TRY IT: Below are the entries to work from; restate word for word the portion that opens with the line containing "## Steps to Get Started (Using" and closes with the line containing "If you encounter", keeping both.

━━ TASK MATERIAL ━━

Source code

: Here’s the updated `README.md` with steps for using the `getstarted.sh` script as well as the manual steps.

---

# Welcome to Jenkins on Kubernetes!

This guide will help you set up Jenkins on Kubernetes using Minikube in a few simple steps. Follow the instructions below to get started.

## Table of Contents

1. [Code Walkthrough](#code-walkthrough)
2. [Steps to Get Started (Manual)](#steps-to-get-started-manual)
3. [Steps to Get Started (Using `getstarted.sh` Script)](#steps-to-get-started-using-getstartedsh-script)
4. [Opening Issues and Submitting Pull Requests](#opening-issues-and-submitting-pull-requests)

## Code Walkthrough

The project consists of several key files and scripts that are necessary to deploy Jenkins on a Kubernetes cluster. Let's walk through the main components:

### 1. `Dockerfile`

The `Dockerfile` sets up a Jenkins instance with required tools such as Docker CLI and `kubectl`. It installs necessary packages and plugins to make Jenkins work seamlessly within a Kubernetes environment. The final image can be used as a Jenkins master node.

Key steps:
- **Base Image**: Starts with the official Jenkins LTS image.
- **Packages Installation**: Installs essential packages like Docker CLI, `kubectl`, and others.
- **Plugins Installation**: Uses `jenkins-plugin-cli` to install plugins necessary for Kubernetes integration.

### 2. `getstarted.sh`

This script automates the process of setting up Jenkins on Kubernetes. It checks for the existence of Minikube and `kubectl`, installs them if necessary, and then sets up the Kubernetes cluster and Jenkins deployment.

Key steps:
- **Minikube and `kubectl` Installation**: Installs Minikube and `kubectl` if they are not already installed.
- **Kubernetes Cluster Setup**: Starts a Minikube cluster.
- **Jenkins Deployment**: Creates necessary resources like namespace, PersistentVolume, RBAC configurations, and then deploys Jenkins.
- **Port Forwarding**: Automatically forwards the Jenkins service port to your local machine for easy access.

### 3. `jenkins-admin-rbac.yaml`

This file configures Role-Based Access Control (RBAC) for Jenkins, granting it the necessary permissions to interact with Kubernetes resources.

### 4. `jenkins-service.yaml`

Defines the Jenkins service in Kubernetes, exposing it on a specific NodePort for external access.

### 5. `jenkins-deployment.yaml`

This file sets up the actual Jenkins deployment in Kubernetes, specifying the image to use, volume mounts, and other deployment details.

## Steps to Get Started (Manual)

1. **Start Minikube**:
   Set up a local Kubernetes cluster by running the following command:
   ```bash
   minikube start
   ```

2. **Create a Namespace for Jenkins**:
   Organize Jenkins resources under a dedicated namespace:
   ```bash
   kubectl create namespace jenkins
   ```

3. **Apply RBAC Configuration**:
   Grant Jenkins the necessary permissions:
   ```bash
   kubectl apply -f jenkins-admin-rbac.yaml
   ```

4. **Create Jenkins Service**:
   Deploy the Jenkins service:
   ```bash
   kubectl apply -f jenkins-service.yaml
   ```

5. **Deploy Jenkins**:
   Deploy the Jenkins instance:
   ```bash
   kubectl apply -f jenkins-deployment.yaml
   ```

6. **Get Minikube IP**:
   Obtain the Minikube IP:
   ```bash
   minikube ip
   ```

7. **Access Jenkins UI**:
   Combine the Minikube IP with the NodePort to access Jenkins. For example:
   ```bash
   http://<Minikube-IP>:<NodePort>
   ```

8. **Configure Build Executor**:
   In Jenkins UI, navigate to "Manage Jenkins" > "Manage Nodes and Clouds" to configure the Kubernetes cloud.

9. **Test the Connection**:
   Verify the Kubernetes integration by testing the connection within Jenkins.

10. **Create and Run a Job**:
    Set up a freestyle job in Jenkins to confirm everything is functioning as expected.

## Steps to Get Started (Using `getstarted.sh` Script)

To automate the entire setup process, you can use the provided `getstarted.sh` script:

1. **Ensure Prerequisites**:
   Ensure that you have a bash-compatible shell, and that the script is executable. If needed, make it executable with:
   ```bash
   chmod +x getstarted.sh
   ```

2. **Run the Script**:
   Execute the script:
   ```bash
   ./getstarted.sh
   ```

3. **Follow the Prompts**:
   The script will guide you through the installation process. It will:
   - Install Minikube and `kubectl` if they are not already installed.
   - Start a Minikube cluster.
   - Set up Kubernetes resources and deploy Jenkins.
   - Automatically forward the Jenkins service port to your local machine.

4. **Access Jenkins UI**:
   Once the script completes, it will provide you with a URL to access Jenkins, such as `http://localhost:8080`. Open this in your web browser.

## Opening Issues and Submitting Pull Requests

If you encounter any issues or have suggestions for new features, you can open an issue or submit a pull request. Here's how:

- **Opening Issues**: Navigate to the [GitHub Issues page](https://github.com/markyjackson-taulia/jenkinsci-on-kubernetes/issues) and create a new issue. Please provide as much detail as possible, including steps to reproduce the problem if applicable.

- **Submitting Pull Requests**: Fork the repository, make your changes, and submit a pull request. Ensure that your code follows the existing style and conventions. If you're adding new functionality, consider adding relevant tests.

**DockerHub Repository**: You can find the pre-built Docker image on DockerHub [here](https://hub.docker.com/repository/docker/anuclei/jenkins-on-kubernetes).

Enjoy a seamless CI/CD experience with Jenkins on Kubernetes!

━━━

RESPONSE:
## Steps to Get Started (Using `getstarted.sh` Script)

To automate the entire setup process, you can use the provided `getstarted.sh` script:

1. **Ensure Prerequisites**:
   Ensure that you have a bash-compatible shell, and that the script is executable. If needed, make it executable with:
   ```bash
   chmod +x getstarted.sh
   ```

2. **Run the Script**:
   Execute the script:
   ```bash
   ./getstarted.sh
   ```

3. **Follow the Prompts**:
   The script will guide you through the installation process. It will:
   - Install Minikube and `kubectl` if they are not already installed.
   - Start a Minikube cluster.
   - Set up Kubernetes resources and deploy Jenkins.
   - Automatically forward the Jenkins service port to your local machine.

4. **Access Jenkins UI**:
   Once the script completes, it will provide you with a URL to access Jenkins, such as `http://localhost:8080`. Open this in your web browser.

## Opening Issues and Submitting Pull Requests

If you encounter any issues or have suggestions for new features, you can open an issue or submit a pull request. Here's how:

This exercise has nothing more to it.